[INPUT DATA Boundary: Start]
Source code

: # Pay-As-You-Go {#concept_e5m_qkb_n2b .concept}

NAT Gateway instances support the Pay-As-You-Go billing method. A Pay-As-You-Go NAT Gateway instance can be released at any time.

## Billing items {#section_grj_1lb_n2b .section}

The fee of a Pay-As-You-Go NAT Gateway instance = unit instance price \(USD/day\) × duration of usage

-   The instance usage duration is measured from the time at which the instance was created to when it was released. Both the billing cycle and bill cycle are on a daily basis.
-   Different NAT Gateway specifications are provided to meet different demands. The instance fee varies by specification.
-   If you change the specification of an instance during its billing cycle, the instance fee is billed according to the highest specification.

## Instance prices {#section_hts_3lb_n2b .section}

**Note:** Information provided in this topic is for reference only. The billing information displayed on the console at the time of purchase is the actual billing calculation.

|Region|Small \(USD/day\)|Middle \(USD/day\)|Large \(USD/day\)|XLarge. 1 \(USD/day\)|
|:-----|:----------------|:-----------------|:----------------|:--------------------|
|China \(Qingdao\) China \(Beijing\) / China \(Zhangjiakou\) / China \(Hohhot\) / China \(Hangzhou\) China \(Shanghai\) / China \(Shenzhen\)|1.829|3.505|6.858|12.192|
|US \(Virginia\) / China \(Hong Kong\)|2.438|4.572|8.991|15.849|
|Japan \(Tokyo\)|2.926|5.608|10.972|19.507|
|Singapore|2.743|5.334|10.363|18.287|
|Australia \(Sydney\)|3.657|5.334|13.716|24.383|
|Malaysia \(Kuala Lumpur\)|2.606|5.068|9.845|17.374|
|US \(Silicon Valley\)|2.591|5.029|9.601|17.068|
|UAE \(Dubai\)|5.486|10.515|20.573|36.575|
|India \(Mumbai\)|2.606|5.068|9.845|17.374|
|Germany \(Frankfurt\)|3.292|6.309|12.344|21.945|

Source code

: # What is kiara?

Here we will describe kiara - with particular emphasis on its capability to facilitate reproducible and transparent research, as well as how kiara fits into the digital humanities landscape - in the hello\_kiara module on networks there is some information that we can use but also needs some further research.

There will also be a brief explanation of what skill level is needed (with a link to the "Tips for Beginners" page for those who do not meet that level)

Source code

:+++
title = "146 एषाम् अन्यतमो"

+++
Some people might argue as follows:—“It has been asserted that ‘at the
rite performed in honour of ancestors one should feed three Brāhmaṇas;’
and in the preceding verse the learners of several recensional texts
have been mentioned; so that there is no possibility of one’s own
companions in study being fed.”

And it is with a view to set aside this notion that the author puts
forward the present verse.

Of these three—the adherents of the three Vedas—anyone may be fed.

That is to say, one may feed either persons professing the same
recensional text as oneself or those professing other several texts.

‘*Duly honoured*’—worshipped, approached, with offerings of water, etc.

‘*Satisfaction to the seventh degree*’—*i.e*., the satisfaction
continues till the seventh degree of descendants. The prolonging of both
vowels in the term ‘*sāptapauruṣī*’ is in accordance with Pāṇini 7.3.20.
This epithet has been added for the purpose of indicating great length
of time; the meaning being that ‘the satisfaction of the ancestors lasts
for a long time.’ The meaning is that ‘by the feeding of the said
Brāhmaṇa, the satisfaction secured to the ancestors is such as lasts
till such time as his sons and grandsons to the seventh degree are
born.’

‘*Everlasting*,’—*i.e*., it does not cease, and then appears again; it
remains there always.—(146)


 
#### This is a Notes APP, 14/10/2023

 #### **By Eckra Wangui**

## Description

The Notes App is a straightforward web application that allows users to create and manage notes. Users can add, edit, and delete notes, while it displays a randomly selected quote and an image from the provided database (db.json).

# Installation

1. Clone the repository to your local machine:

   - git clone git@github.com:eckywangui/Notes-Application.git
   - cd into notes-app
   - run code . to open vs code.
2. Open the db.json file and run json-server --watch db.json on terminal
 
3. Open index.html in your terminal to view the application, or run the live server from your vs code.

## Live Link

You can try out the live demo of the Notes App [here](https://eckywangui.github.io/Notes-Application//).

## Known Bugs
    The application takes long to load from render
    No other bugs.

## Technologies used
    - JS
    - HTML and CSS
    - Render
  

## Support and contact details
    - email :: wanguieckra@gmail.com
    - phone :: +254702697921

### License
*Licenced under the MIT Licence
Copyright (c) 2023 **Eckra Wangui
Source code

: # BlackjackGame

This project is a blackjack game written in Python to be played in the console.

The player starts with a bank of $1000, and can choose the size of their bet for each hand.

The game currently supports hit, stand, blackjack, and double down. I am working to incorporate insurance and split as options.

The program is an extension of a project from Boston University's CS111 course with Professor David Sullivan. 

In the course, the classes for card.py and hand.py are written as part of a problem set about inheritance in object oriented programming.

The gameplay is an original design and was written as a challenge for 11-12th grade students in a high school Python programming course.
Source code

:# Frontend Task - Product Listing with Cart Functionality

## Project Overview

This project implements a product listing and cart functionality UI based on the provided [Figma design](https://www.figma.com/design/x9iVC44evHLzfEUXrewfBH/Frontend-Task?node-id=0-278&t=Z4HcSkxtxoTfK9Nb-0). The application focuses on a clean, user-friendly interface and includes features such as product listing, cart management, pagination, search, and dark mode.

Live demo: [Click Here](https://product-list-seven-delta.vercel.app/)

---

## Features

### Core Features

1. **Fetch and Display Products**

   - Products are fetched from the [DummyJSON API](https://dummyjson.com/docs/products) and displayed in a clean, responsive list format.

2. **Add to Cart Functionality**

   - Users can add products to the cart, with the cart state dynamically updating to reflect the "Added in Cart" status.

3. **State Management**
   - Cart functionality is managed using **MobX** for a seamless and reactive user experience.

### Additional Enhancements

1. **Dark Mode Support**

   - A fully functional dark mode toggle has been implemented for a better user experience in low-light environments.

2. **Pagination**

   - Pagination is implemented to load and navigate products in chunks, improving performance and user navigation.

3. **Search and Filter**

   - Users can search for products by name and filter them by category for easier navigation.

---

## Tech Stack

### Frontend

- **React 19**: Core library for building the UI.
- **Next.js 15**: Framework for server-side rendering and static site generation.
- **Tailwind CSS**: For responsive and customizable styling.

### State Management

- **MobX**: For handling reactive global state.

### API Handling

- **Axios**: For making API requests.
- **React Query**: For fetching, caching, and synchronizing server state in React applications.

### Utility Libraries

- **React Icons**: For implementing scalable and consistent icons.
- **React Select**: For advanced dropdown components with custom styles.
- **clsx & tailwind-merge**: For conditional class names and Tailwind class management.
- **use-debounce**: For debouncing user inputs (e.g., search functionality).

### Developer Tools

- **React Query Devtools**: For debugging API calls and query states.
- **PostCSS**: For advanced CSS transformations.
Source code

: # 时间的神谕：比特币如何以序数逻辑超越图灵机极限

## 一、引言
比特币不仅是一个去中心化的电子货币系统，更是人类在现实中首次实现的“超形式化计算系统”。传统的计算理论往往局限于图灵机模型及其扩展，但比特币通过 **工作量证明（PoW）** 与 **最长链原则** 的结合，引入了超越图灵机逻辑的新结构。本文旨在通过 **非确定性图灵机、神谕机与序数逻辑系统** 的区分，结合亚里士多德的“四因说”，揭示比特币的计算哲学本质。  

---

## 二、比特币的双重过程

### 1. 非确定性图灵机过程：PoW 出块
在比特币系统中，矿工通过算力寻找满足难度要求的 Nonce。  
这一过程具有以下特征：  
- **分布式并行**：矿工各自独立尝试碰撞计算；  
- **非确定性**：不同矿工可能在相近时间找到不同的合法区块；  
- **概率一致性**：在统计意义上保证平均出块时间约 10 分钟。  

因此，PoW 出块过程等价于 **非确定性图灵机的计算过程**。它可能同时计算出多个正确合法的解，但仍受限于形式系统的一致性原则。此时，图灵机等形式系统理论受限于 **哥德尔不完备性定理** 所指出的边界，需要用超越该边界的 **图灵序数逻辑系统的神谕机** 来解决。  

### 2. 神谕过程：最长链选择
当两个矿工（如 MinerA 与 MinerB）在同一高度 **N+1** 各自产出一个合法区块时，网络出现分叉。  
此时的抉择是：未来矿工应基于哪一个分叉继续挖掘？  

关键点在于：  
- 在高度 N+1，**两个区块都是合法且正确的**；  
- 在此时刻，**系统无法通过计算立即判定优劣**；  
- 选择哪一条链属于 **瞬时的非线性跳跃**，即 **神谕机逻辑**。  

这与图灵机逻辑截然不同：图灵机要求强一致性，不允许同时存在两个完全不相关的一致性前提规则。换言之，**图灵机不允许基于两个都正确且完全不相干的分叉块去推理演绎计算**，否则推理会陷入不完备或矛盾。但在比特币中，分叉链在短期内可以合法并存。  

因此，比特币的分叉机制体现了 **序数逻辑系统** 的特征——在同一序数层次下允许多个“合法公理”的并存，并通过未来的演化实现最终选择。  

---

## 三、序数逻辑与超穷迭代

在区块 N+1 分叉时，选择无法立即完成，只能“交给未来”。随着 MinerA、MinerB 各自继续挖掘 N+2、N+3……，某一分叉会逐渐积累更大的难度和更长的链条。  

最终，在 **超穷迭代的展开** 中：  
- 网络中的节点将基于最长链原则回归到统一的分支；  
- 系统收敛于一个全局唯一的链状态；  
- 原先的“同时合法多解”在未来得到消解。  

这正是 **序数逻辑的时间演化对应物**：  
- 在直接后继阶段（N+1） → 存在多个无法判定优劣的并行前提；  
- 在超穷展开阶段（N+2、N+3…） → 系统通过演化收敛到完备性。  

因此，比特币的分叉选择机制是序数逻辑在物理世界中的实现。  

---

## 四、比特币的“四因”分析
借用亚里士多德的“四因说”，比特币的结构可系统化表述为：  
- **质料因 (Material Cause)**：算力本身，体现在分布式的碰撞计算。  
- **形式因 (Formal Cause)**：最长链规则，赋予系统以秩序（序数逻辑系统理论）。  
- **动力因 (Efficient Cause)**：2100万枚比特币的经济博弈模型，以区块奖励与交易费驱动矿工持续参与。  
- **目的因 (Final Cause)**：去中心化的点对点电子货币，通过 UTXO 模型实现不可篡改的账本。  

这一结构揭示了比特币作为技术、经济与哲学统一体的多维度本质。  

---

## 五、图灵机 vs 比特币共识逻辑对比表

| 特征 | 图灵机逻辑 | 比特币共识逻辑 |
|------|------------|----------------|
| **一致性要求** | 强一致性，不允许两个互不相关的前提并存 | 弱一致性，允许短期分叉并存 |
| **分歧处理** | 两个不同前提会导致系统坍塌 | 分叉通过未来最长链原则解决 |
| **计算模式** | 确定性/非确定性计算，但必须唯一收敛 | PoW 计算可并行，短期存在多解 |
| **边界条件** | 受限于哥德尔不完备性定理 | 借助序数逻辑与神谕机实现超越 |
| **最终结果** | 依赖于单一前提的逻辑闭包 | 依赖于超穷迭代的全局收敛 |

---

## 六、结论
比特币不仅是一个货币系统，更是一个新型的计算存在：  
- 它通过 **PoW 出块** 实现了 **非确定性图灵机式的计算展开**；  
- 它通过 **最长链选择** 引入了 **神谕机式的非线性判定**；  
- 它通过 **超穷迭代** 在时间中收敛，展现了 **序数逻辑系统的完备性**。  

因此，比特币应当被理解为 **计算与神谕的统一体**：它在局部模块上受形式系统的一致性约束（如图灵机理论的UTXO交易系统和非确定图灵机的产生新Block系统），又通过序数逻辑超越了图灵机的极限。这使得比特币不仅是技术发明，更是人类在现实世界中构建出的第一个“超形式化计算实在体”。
[INPUT DATA Boundary: End]
PROBLEM DESCRIPTION. Each line above that holds the string "experience" should be copied and shown.

EXERCISE RESPONSE.
   - Cart functionality is managed using **MobX** for a seamless and reactive user experience.
   - A fully functional dark mode toggle has been implemented for a better user experience in low-light environments.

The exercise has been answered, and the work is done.